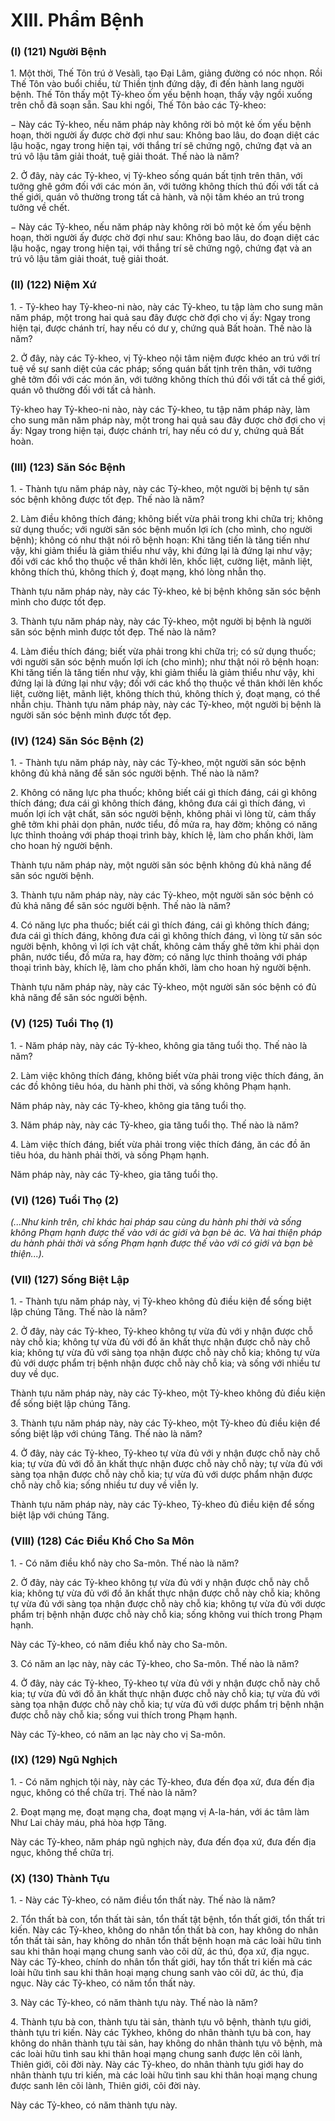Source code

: # XIII. Phẩm Bệnh

<!--pg-->
### (I) (121) Người Bệnh
<!--pg-->
1\. Một thời, Thế Tôn trú ở Vesàlì, tạo Ðại Lâm, giảng đường có nóc nhọn. Rồi Thế Tôn vào buổi chiều,
từ Thiền tịnh đứng dậy, đi đến hành lang người bệnh. Thế Tôn thấy một Tỷ-kheo ốm yếu bệnh hoạn,
thấy vậy ngồi xuống trên chỗ đã soạn sẵn. Sau khi ngồi, Thế Tôn bảo các Tỷ-kheo:

− Này các Tỷ-kheo, nếu năm pháp này không rời bỏ một kẻ ốm yếu bệnh hoạn, thời người ấy được chờ
đợi như sau: Không bao lâu, do đoạn diệt các lậu hoặc, ngay trong hiện tại, với thắng trí sẽ chứng ngộ,
chứng đạt và an trú vô lậu tâm giải thoát, tuệ giải thoát. Thế nào là năm?

<!--pg-->
2\. Ở đây, này các Tỷ-kheo, vị Tỷ-kheo sống quán bất tịnh trên thân, với tưởng ghê gớm đối với các món
ăn, với tưởng không thích thú đối với tất cả thế giới, quán vô thường trong tất cả hành, và nội tâm khéo
an trú trong tưởng về chết.

− Này các Tỷ-kheo, nếu năm pháp này không rời bỏ một kẻ ốm yếu bệnh hoạn, thời người ấy được chờ
đợi như sau: Không bao lâu, do đoạn diệt các lậu hoặc, ngay trong hiện tại, với thắng trí sẽ chứng ngộ,
chứng đạt và an trú vô lậu tâm giải thoát, tuệ giải thoát.

<!--pg-->
### (II) (122) Niệm Xứ

<!--pg-->
1\. - Tỷ-kheo hay Tỷ-kheo-ni nào, này các Tỷ-kheo, tu tập làm cho sung mãn năm pháp, một trong hai
quả sau đây được chờ đợi cho vị ấy: Ngay trong hiện tại, được chánh trí, hay nếu có dư y, chứng quả Bất
hoàn. Thế nào là năm?

<!--pg-->
2\. Ở đây, này các Tỷ-kheo, vị Tỷ-kheo nội tâm niệm được khéo an trú với trí tuệ về sự sanh diệt của các
pháp; sống quán bất tịnh trên thân, với tưởng ghê tởm đối với các món ăn, với tưởng không thích thú đối
với tất cả thế giới, quán vô thường đối với tất cả hành.

Tỷ-kheo hay Tỷ-kheo-ni nào, này các Tỷ-kheo, tu tập năm pháp này, làm cho sung mãn năm pháp này,
một trong hai quả sau đây được chờ đợi cho vị ấy: Ngay trong hiện tại, được chánh trí, hay nếu có dư y,
chứng quả Bất hoàn.

<!--pg-->
### (III) (123) Săn Sóc Bệnh

<!--pg-->
1\. - Thành tựu năm pháp này, này các Tỷ-kheo, một người bị bệnh tự săn sóc bệnh không được tốt đẹp.
Thế nào là năm?

<!--pg-->
2\. Làm điều không thích đáng; không biết vừa phải trong khi chữa trị; không sử dụng thuốc; với người
săn sóc bệnh muốn lợi ích (cho mình, cho người bệnh); không có như thật nói rõ bệnh hoạn: Khi tăng
tiến là tăng tiến như vậy, khi giảm thiểu là giảm thiểu như vậy, khi đứng lại là đứng lại như vậy; đối với
các khổ thọ thuộc về thân khởi lên, khốc liệt, cường liệt, mãnh liệt, không thích thú, không thích ý, đoạt
mạng, khó lòng nhẫn thọ.

Thành tựu năm pháp này, này các Tỷ-kheo, kẻ bị bệnh không săn sóc bệnh mình cho được tốt đẹp.

<!--pg-->
3\. Thành tựu năm pháp này, này các Tỷ-kheo, một người bị bệnh là người săn sóc bệnh mình được tốt
đẹp. Thế nào là năm?

<!--pg-->
4\. Làm điều thích đáng; biết vừa phải trong khi chữa trị; có sử dụng thuốc; với người săn sóc bệnh muốn
lợi ích (cho mình); như thật nói rõ bệnh hoạn: Khi tăng tiến là tăng tiến như vậy, khi giảm thiểu là giảm
thiểu như vậy, khi đứng lại là đứng lại như vậy; đối với các khổ thọ thuộc về thân khởi lên khốc liệt,
cường liệt, mãnh liệt, không thích thú, không thích ý, đoạt mạng, có thể nhẫn chịu.
Thành tựu năm pháp này, này các Tỷ-kheo, một người bị bệnh là người săn sóc bệnh mình được tốt đẹp.

<!--pg-->
### (IV) (124) Săn Sóc Bệnh (2)

<!--pg-->
1\. - Thành tựu năm pháp này, này các Tỷ-kheo, một người săn sóc bệnh không đủ khả năng để săn sóc
người bệnh. Thế nào là năm?

<!--pg-->
2\. Không có năng lực pha thuốc; không biết cái gì thích đáng, cái gì không thích đáng; đưa cái gì không
thích đáng, không đưa cái gì thích đáng, vì muốn lợi ích vật chất, săn sóc người bệnh, không phải vì
lòng từ, cảm thấy ghê tởm khi phải dọn phân, nước tiểu, đồ mửa ra, hay đờm; không có năng lực thỉnh
thoảng với pháp thoại trình bày, khích lệ, làm cho phấn khởi, làm cho hoan hỷ người bệnh.

Thành tựu năm pháp này, một người săn sóc bệnh không đủ khả năng để săn sóc người bệnh.

<!--pg-->
3\. Thành tựu năm pháp này, này các Tỷ-kheo, một người săn sóc bệnh có đủ khả năng để săn sóc người
bệnh. Thế nào là năm?

<!--pg-->
4\. Có năng lực pha thuốc; biết cái gì thích đáng, cái gì không thích đáng; đưa cái gì thích đáng, không
đưa cái gì không thích đáng, vì lòng từ săn sóc người bệnh, không vì lợi ích vật chất, không cảm thấy
ghê tởm khi phải dọn phân, nước tiểu, đồ mửa ra, hay đờm; có năng lực thỉnh thoảng với pháp thoại
trình bày, khích lệ, làm cho phấn khởi, làm cho hoan hỷ người bệnh.

Thành tựu năm pháp này, này các Tỷ-kheo, một người săn sóc bệnh có đủ khả năng để săn sóc người
bệnh.

<!--pg-->
### (V) (125) Tuổi Thọ (1)

<!--pg-->
1\. - Năm pháp này, này các Tỷ-kheo, không gia tăng tuổi thọ. Thế nào là năm?

<!--pg-->
2\. Làm việc không thích đáng, không biết vừa phải trong việc thích đáng, ăn các đồ không tiêu hóa, du
hành phi thời, và sống không Phạm hạnh.

Năm pháp này, này các Tỷ-kheo, không gia tăng tuổi thọ.

<!--pg-->
3\. Năm pháp này, này các Tỷ-kheo, gia tăng tuổi thọ. Thế nào là năm?

<!--pg-->
4\. Làm việc thích đáng, biết vừa phải trong việc thích đáng, ăn các đồ ăn tiêu hóa, du hành phải thời, và
sống Phạm hạnh.

Năm pháp này, này các Tỷ-kheo, gia tăng tuổi thọ.

<!--pg-->
### (VI) (126) Tuổi Thọ (2)

_(...Như kinh trên, chỉ khác hai pháp sau cùng du hành phi thời và sống không Phạm hạnh được thế vào_
_với ác giới và bạn bè ác. Và hai thiện pháp du hành phải thời và sống Phạm hạnh được thế vào với có_
_giới và bạn bè thiện...)._

<!--pg-->
### (VII) (127) Sống Biệt Lập

<!--pg-->
1\. - Thành tựu năm pháp này, vị Tỷ-kheo không đủ điều kiện để sống biệt lập chúng Tăng. Thế nào là
năm?

<!--pg-->
2\. Ở đây, này các Tỷ-kheo, Tỷ-kheo không tự vừa đủ với y nhận được chỗ này chỗ kia; không tự vừa đủ
với đồ ăn khất thực nhận được chỗ này chỗ kia; không tự vừa đủ với sàng tọa nhận được chỗ này chỗ
kia; không tự vừa đủ với dược phẩm trị bệnh nhận được chỗ này chỗ kia; và sống với nhiều tư duy về
dục.

Thành tựu năm pháp này, này các Tỷ-kheo, một Tỷ-kheo không đủ điều kiện để sống biệt lập chúng
Tăng.

<!--pg-->
3\. Thành tựu năm pháp này, này các Tỷ-kheo, một Tỷ-kheo đủ điều kiện để sống biệt lập với chúng
Tăng. Thế nào là năm?

<!--pg-->
4\. Ở đây, này các Tỷ-kheo, Tỷ-kheo tự vừa đủ với y nhận được chỗ này chỗ kia; tự vừa đủ với đồ ăn
khất thực nhận được chỗ này chỗ này; tự vừa đủ với sàng tọa nhận được chỗ này chỗ kia; tự vừa đủ với
dược phẩm nhận được chỗ này chỗ kia; sống nhiều tư duy về viễn ly.

Thành tựu năm pháp này, này các Tỷ-kheo, Tỷ-kheo đủ điều kiện để sống biệt lập với chúng Tăng.

<!--pg-->
### (VIII) (128) Các Ðiều Khổ Cho Sa Môn

<!--pg-->
1\. - Có năm điều khổ này cho Sa-môn. Thế nào là năm?

<!--pg-->
2\. Ở đây, này các Tỷ-kheo không tự vừa đủ với y nhận được chỗ này chỗ kia; không tự vừa đủ với đồ ăn
khất thực nhận được chỗ này chỗ kia; không tự vừa đủ với sàng tọa nhận được chỗ này chỗ kia; không
tự vừa đủ với dược phẩm trị bệnh nhận được chỗ này chỗ kia; sống không vui thích trong Phạm hạnh.

Này các Tỷ-kheo, có năm điều khổ này cho Sa-môn.

<!--pg-->
3\. Có năm an lạc này, này các Tỷ-kheo, cho Sa-môn. Thế nào là năm?

<!--pg-->
4\. Ở đây, này các Tỷ-kheo, Tỷ-kheo tự vừa đủ với y nhận được chỗ này chỗ kia; tự vừa đủ với đồ ăn
khất thực nhận được chỗ này chỗ kia; tự vừa đủ với sàng tọa nhận được chỗ này chỗ kia; tự vừa đủ với
dược phẩm trị bệnh nhận được chỗ này chỗ kia; sống vui thích trong Phạm hạnh.

Này các Tỷ-kheo, có năm an lạc này cho vị Sa-môn.

<!--pg-->
### (IX) (129) Ngũ Nghịch

<!--pg-->
1\. - Có năm nghịch tội này, này các Tỷ-kheo, đưa đến đọa xứ, đưa đến địa ngục, không có thể chữa trị.
Thế nào là năm?

<!--pg-->
2\. Ðoạt mạng mẹ, đoạt mạng cha, đoạt mạng vị A-la-hán, với ác tâm làm Như Lai chảy máu, phá hòa
hợp Tăng.

Này các Tỷ-kheo, năm pháp ngũ nghịch này, đưa đến đọa xứ, đưa đến địa ngục, không thể chữa trị.

<!--pg-->
### (X) (130) Thành Tựu

<!--pg-->
1\. - Này các Tỷ-kheo, có năm điều tổn thất này. Thế nào là năm?
<!--pg-->
2\. Tổn thất bà con, tổn thất tài sản, tổn thất tật bệnh, tổn thất giới, tổn thất tri kiến. Này các Tỷ-kheo,
không do nhân tổn thất bà con, hay không do nhân tổn thất tài sản, hay không do nhân tổn thất bệnh
hoạn mà các loài hữu tình sau khi thân hoại mạng chung sanh vào cõi dữ, ác thú, đọa xứ, địa ngục. Này
các Tỷ-kheo, chính do nhân tổn thất giới, hay tổn thất tri kiến mà các loài hữu tình sau khi thân hoại
mạng chung sanh vào cõi dữ, ác thú, địa ngục. Này các Tỷ-kheo, có năm tổn thất này.

<!--pg-->
3\. Này các Tỷ-kheo, có năm thành tựu này. Thế nào là năm?

<!--pg-->
4\. Thành tựu bà con, thành tựu tài sản, thành tựu vô bệnh, thành tựu giới, thành tựu tri kiến. Này các Tỷkheo, không do nhân thành tựu bà con, hay không do nhân thành tựu tài sản, hay không do nhân thành
tựu vô bệnh, mà các loài hữu tình sau khi thân hoại mạng chung sanh được lên cõi lành, Thiên giới, cõi
đời này. Này các Tỷ-kheo, do nhân thành tựu giới hay do nhân thành tựu tri kiến, mà các loài hữu tình
sau khi thân hoại mạng chung được sanh lên cõi lành, Thiên giới, cõi đời này.

Này các Tỷ-kheo, có năm thành tựu này.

________________________________________

What the task asks: Among the entries above, locate the lines containing "mạng, khó lòng nhẫn thọ." and "đẹp. Thế nào là năm?", and transcribe exactly those two lines and all lines between.

Task result:
mạng, khó lòng nhẫn thọ.

Thành tựu năm pháp này, này các Tỷ-kheo, kẻ bị bệnh không săn sóc bệnh mình cho được tốt đẹp.

<!--pg-->
3\. Thành tựu năm pháp này, này các Tỷ-kheo, một người bị bệnh là người săn sóc bệnh mình được tốt
đẹp. Thế nào là năm?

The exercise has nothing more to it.